Terdapat beberapa kelompok beragama yang terlalu membatasi interaksi antar sesama umat
beragama yang akhirnya menghilangkan salah satu nilai penting dari tujuan dibentuknya
agama dan keyakinan akan ketuhanan itu sendiri yaitu manusia diciptakan sebagai makhluk
sosial yang tidak bisa hidup sendiri, begitu pula dalam bentuk kelompok yang menyendiri
dari yang lain.
Dari adanya sikap toleransi dan menghindari radikalisme, maka sebagai manusia
beragama seharusnya berada di posisi yang aman dari perilaku tercela. Meskipun dirasa
sudah berada dalam posisi yang aman dari ancaman bahaya sebagai manusia beragama, juga
wajib untuk menjaga batasan-batasan dalam membahas seputar agama yang diyakini dengan
melihat topik pembicaraan, tempat berbicara, waktu pembahasan, dan siapa lawan bicaranya.

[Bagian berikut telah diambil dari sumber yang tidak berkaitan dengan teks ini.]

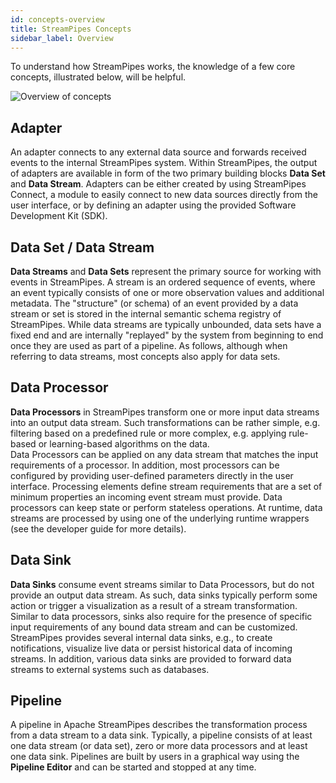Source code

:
 ```yaml
---
id: concepts-overview
title: StreamPipes Concepts
sidebar_label: Overview
---
```


To understand how StreamPipes works, the knowledge of a few core concepts, illustrated below, will be helpful.

<img class="docs-image" src="/img/02_concepts-overview/01_overview.png" alt="Overview of concepts"/>

## Adapter
An adapter connects to any external data source and forwards received events to the internal StreamPipes system. Within StreamPipes, the output of adapters are available in form of the two primary building blocks **Data Set** and **Data Stream**.
Adapters can be either created by using StreamPipes Connect, a module to easily connect to new data sources directly from the user interface, or by defining an adapter using the provided Software Development Kit (SDK).

## Data Set / Data Stream
**Data Streams** and **Data Sets** represent the primary source for working with events in StreamPipes.
A stream is an ordered sequence of events, where an event typically consists of one or more observation values and additional metadata. The "structure" (or schema) of an event provided by a data stream or set is stored in the internal semantic schema registry of StreamPipes.
While data streams are typically unbounded, data sets have a fixed end and are internally "replayed" by the system from beginning to end once they are used as part of a pipeline.
As follows, although when referring to data streams, most concepts also apply for data sets.

## Data Processor
**Data Processors** in StreamPipes transform one or more input data streams into an output data stream.
Such transformations can be rather simple, e.g. filtering based on a predefined rule or more complex, e.g. applying rule-based or learning-based algorithms on the data.  
Data Processors can be applied on any data stream that matches the input requirements of a processor. In addition, most processors can be configured by providing user-defined parameters directly in the user interface.
Processing elements define stream requirements that are a set of minimum properties an incoming event stream must provide. Data processors can keep state or perform stateless operations.
At runtime, data streams are processed by using one of the underlying runtime wrappers (see the developer guide for more details).

## Data Sink
**Data Sinks** consume event streams similar to Data Processors, but do not provide an output data stream. As such, data sinks typically perform some action or trigger a visualization as a result of a stream transformation.
Similar to data processors, sinks also require for the presence of specific input requirements of any bound data stream and can be customized.
StreamPipes provides several internal data sinks, e.g., to create notifications, visualize live data or persist historical data of incoming streams. In addition, various data sinks are provided to forward data streams to external systems such as databases.

## Pipeline
A pipeline in Apache StreamPipes describes the transformation process from a data stream to a data sink. Typically, a pipeline consists of at least one data stream (or data set), zero or more data processors and at least one data sink.
Pipelines are built by users in a graphical way using the **Pipeline Editor** and can be started and stopped at any time.
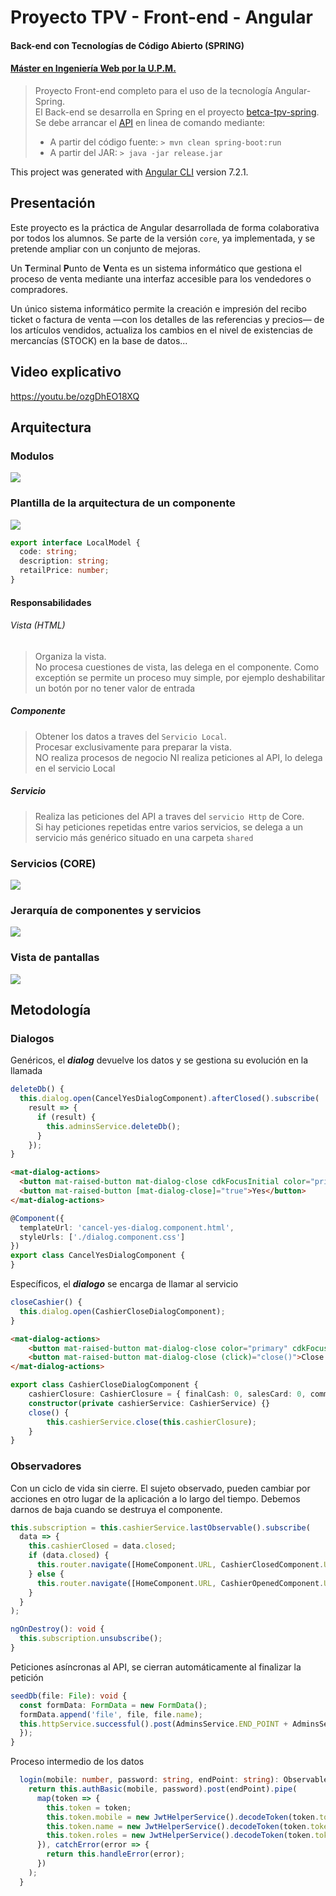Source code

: # Proyecto TPV - Front-end - Angular
#### Back-end con Tecnologías de Código Abierto (SPRING)
#### [Máster en Ingeniería Web por la U.P.M.](http://miw.etsisi.upm.es)

> Proyecto Front-end completo para el uso de la tecnología Angular-Spring.  
> El Back-end se desarrolla en Spring en el proyecto [betca-tpv-spring](https://github.com/miw-upm/betca-tpv-spring).
> Se debe arrancar el [API]() en linea de comando mediante:
> * A partir del código fuente: `> mvn clean spring-boot:run`
> * A partir del JAR: `> java -jar release.jar`  

This project was generated with [Angular CLI](https://github.com/angular/angular-cli) version 7.2.1.

## Presentación
Este proyecto es la práctica de Angular desarrollada de forma colaborativa por todos los alumnos. Se parte de la versión `core`, ya implementada, y se pretende ampliar con un conjunto de mejoras.  

Un **T**erminal **P**unto de **V**enta es un sistema informático que gestiona el proceso de venta mediante una interfaz accesible para los vendedores o compradores.

Un único sistema informático permite la creación e impresión del recibo ticket o factura de venta —con los detalles de las referencias y precios— de los artículos vendidos, actualiza los cambios en el nivel de existencias de mercancías (STOCK) en la base de datos...
## Video explicativo
https://youtu.be/ozgDhEO18XQ

## Arquitectura

### Modulos
![](https://github.com/miw-upm/betca-tpv-angular/blob/develop/docs/app-module.png)

### Plantilla de la arquitectura de un componente
![](https://github.com/miw-upm/betca-tpv-angular/blob/develop/docs/app-template.png)
```typescript
export interface LocalModel {
  code: string;
  description: string;
  retailPrice: number;
}
```

#### Responsabilidades

###### Vista (HTML)
> Organiza la vista.  
> No procesa cuestiones de vista, las delega en el componente.
Como exceptión se permite un proceso muy simple, por ejemplo deshabilitar un botón por no tener valor de entrada  

##### Componente
> Obtener los datos a traves del `Servicio Local`.   
> Procesar exclusivamente para preparar la vista.   
> NO realiza procesos de negocio NI realiza peticiones al API, lo delega en el servicio Local 


##### Servicio
> Realiza las peticiones del API a traves del `servicio Http` de Core.  
> Si hay peticiones repetidas entre varios servicios, se delega a un servicio más genérico situado en una carpeta `shared`

### Servicios (CORE)
![](https://github.com/miw-upm/betca-tpv-angular/blob/develop/docs/core-module.png)

### Jerarquía de componentes y servicios
![](https://github.com/miw-upm/betca-tpv-angular/blob/develop/docs/app-hierarchy.png)

### Vista de pantallas
![](https://github.com/miw-upm/betca-tpv-angular/blob/develop/docs/app-view.png)

## Metodología

### Dialogos
Genéricos, el _**dialog**_ devuelve los datos y se gestiona su evolución en la llamada
```typescript
deleteDb() {
  this.dialog.open(CancelYesDialogComponent).afterClosed().subscribe(
    result => {
      if (result) {
        this.adminsService.deleteDb();
      }
    });
}
```
```html
<mat-dialog-actions>
  <button mat-raised-button mat-dialog-close cdkFocusInitial color="primary">Cancel</button>
  <button mat-raised-button [mat-dialog-close]="true">Yes</button>
</mat-dialog-actions>
```
```typescript
@Component({
  templateUrl: 'cancel-yes-dialog.component.html',
  styleUrls: ['./dialog.component.css']
})
export class CancelYesDialogComponent {
}
```
Específicos, el _**dialogo**_ se encarga de llamar al servicio
```typescript
closeCashier() {
  this.dialog.open(CashierCloseDialogComponent);
}
```
```html
<mat-dialog-actions>
    <button mat-raised-button mat-dialog-close color="primary" cdkFocusInitial>Cancel</button>
    <button mat-raised-button mat-dialog-close (click)="close()">Close Cashier</button>
</mat-dialog-actions>
```
```typescript
export class CashierCloseDialogComponent {
    cashierClosure: CashierClosure = { finalCash: 0, salesCard: 0, comment: '' };
    constructor(private cashierService: CashierService) {}
    close() {
        this.cashierService.close(this.cashierClosure);
    }
}
```
### Observadores
Con un ciclo de vida sin cierre. El sujeto observado, pueden cambiar por acciones en otro lugar de la aplicación a lo largo del tiempo. Debemos darnos de baja cuando se destruya el componente.
```typescript
this.subscription = this.cashierService.lastObservable().subscribe(
  data => {
    this.cashierClosed = data.closed;
    if (data.closed) {
      this.router.navigate([HomeComponent.URL, CashierClosedComponent.URL]);
    } else {
      this.router.navigate([HomeComponent.URL, CashierOpenedComponent.URL]);
    }
  }
);
```
```typescript
ngOnDestroy(): void {
  this.subscription.unsubscribe();
}
```
Peticiones asíncronas al API, se cierran automáticamente al finalizar la petición
```typescript
seedDb(file: File): void {
  const formData: FormData = new FormData();
  formData.append('file', file, file.name);
  this.httpService.successful().post(AdminsService.END_POINT + AdminsService.DB, formData).subscribe(() => {
  });
}
```
Proceso intermedio de los datos
```typescript
  login(mobile: number, password: string, endPoint: string): Observable<any> {
    return this.authBasic(mobile, password).post(endPoint).pipe(
      map(token => {
        this.token = token;
        this.token.mobile = new JwtHelperService().decodeToken(token.token).user;
        this.token.name = new JwtHelperService().decodeToken(token.token).name;
        this.token.roles = new JwtHelperService().decodeToken(token.token).roles;
      }), catchError(error => {
        return this.handleError(error);
      })
    );
  }
```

Sekarang ini banyak dijumpai orang-orang beragama yang intelektualnya tinggi di bidang
agama dan terkait, memperdebatkan permasalahan yang besar dengan lawan bicara yang
berbeda pedoman.

Hal tersebut dapat memicu terjadinya penyimpangan pola pikir bagi yang menonton
perdebatan tersebut tanpa sepengawasan dari ahli atau pemahaman yang benar-benar matang
dan kritis. Sama halnya seperti dalam perbincangan dialog lintas agama yang membahas
seputar Keabsolutan Tuhan dengan pembicara yang berbeda keyakinan satu sama lain. Hal
ini sangat fatal akibatnya jika penonton atau pendengar menyalah artikan atau salah paham
terhadap apa yang sedang dibahas. Perdebatan tentang agama menurut saya sebagai pengamat
perbincangan dialog lintas agama itu tidak baik, dikarenakan dapat menyebabkan lahirnya
paham baru yang diciptakan tanpa ada pertanggung jawaban dari sumber.